Voter ID law would affect poor, elderly, minorities

March 9, 2013 

They’ve captured control of the General Assembly and the Governor’s Office, have redrawn congressional and legislative districts to their advantage and now Republicans want to take out a little extra insurance on keeping power by passing a voter ID law that is unnecessary.

Instances of voter fraud in North Carolina, and nationally for that matter, are rare and Republicans know it. Why, then, would they want to pass a law they say with stentorian certainty would ensure the integrity of elections in North Carolina, conjuring visions of people with satchels full of filled-in ballots just waiting for a chance to commence stuffing ballot boxes?

It’s simple: those who lack official government identification tend to be among the poor, the elderly and minorities, groups that tend to vote for Democrats. The reasons why they don’t have driver’s licenses, for example, might be financial or simply a lack of need. Many people, after all, survive in this society without driving or without interactions such as writing checks that require identification. And many others can’t pay $25 out of pocket for a government-approved identification card.
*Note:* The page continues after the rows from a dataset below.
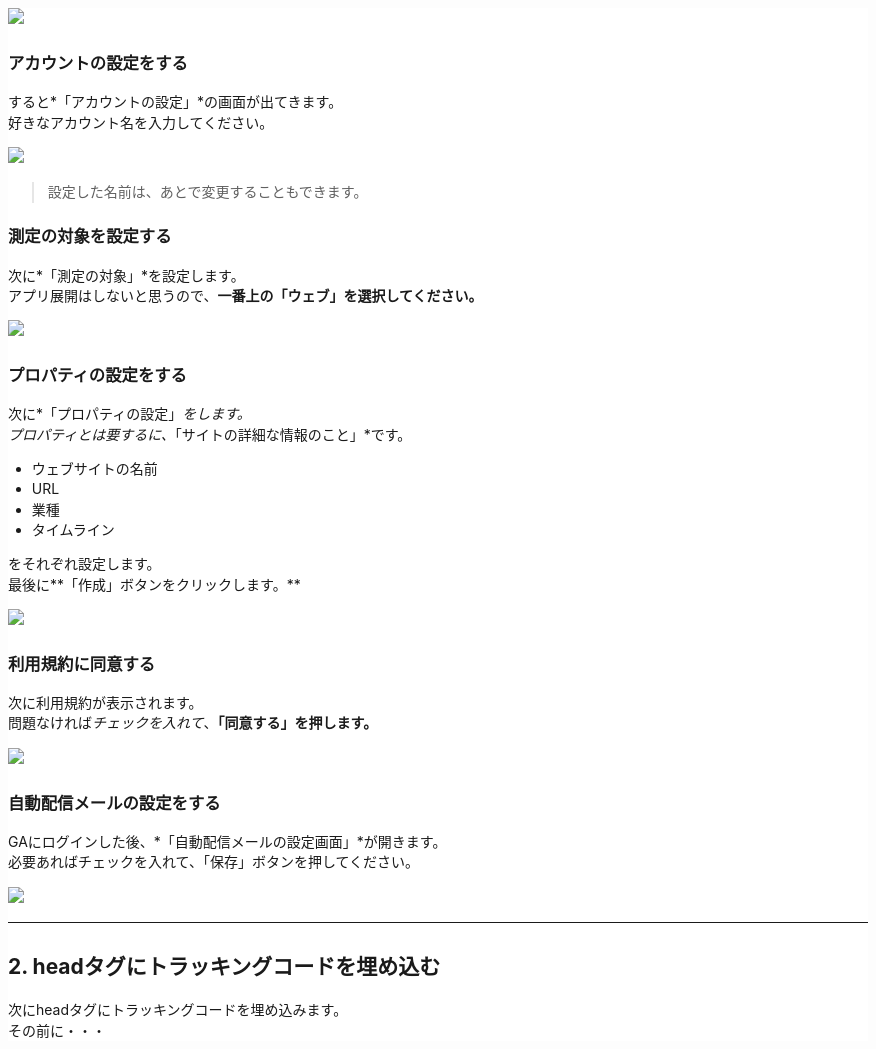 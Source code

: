 ![](/images/blog/2020.09.10_01-01.jpg)

### アカウントの設定をする

すると*「アカウントの設定」*の画面が出てきます。  
好きなアカウント名を入力してください。

![](/images/blog/2020.09.10_01-02.jpg)

> 設定した名前は、あとで変更することもできます。

### 測定の対象を設定する

次に*「測定の対象」*を設定します。  
アプリ展開はしないと思うので、**一番上の「ウェブ」を選択してください。**

![](/images/blog/2020.09.10_01-03.jpg)

### プロパティの設定をする

次に*「プロパティの設定」*をします。  
プロパティとは要するに、*「サイトの詳細な情報のこと」*です。

- ウェブサイトの名前
- URL
- 業種
- タイムライン

をそれぞれ設定します。  
最後に**「作成」ボタンをクリックします。**

![](/images/blog/2020.09.10_01-04.jpg)

### 利用規約に同意する

次に利用規約が表示されます。  
問題なければ*チェックを入れて*、**「同意する」を押します。**

![](/images/blog/2020.09.10_01-05.jpg)

### 自動配信メールの設定をする

GAにログインした後、*「自動配信メールの設定画面」*が開きます。  
必要あればチェックを入れて、「保存」ボタンを押してください。

![](/images/blog/2020.09.10_01-06.jpg)

---

## 2. headタグにトラッキングコードを埋め込む

次にheadタグにトラッキングコードを埋め込みます。  
その前に・・・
Still others are homebound, of sound mind but physically handicapped.

But they still have the right to vote.

A right

Bob Hall of the government watchdog Democracy North Carolina made the case when Republicans first got up to these shenanigans in the last General Assembly session, when their Voter ID law was vetoed by Gov. Beverly Perdue. Answering those who claimed a Voter ID was harmless because people had to show identification to get insurance or buy groceries with a check or get a credit card, etc., Hall noted that voting was a right, not a privilege, and thus something that deserved protection.

Republicans are not interested in that argument. They want a Voter ID law, and with Republican Pat McCrory now in the governor’s chair, they’re likely to get it. This time out, though, they say they’ll move it slowly through the General Assembly, affording opponents and others with different ideas to speak and be heard.

Of course, the lack of a rush is more likely due to their awaiting a U.S. Supreme Court ruling in a case in which a county in Alabama is challenging a provision related to the Voting Rights Act of 1965, part of which required that any changes in election procedures in select states and in 40 counties in North Carolina be approved by the federal government in advance. A Voter ID law in North Carolina would constitute such a change.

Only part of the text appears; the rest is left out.